汽笛响了三声。旅游船缓缓驶离码头。港口在身后渐渐变小。海风吹得人衣角乱飞。阳光落在海面上,被浪头打碎成千万片金鳞。有游客兴奋地举着手机,对着天空和海鸥拍个不停。凌烽靠在二层的护栏边,望着远处。他没有拍照,也没有说笑。他的目光一直落在东北方向。在那里,海天交接处,隐约有几座灰蒙蒙的岛影。其中一座,就是科伊瓦岛。
“凌哥,要开多久?”落星辰凑过来,递上一瓶汽水。
“两个钟头左右。那边有个旅游岛区,叫圣玛丽亚岛。船会先停那里。游客下船玩。岛上有些浮潜、沙滩项目。我们就在那儿等天黑。然后夜姬会接应我们。”凌烽低声说。

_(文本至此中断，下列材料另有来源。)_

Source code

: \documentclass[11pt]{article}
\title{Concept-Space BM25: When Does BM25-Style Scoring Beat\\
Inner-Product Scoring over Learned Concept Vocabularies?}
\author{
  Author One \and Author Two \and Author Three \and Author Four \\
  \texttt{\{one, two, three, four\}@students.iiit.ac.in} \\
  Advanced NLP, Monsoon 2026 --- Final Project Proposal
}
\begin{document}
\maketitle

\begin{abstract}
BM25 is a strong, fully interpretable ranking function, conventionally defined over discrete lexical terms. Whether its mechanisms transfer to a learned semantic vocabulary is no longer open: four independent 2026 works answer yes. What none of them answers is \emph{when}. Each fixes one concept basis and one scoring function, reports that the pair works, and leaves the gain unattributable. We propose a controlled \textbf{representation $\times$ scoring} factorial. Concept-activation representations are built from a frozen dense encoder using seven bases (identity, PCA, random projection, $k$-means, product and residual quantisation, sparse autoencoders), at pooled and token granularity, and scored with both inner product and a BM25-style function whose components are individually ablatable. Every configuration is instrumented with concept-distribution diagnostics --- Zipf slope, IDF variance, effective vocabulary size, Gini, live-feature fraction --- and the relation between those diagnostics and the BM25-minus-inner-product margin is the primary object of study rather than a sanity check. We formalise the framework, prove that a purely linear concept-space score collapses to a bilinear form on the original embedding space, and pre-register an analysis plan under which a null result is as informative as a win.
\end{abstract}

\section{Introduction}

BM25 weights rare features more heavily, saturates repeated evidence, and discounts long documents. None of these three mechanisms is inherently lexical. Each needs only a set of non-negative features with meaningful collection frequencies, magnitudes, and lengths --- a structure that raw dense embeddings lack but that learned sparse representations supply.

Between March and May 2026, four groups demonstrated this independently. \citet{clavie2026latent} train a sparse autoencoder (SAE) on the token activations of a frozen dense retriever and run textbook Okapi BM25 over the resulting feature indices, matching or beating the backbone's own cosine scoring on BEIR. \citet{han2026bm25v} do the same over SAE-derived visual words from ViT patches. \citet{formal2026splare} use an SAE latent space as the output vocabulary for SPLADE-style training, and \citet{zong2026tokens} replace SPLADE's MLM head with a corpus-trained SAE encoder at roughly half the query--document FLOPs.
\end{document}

“好。”落星辰点头。他眼里已经没了看风景的兴致。昨夜凌烽把行动细节又过了一遍。所有人都记得清清楚楚。他们上岛,不是来玩的。他们要摸清楚,怎么从旅游区绕到岛屿东面的废弃监狱。那地方,地图上看着近,真走起来,要穿过整片雨林和几条河。
“别绷着脸。像来玩的。”凌烽抬手,在落星辰后脑上轻拍了一下。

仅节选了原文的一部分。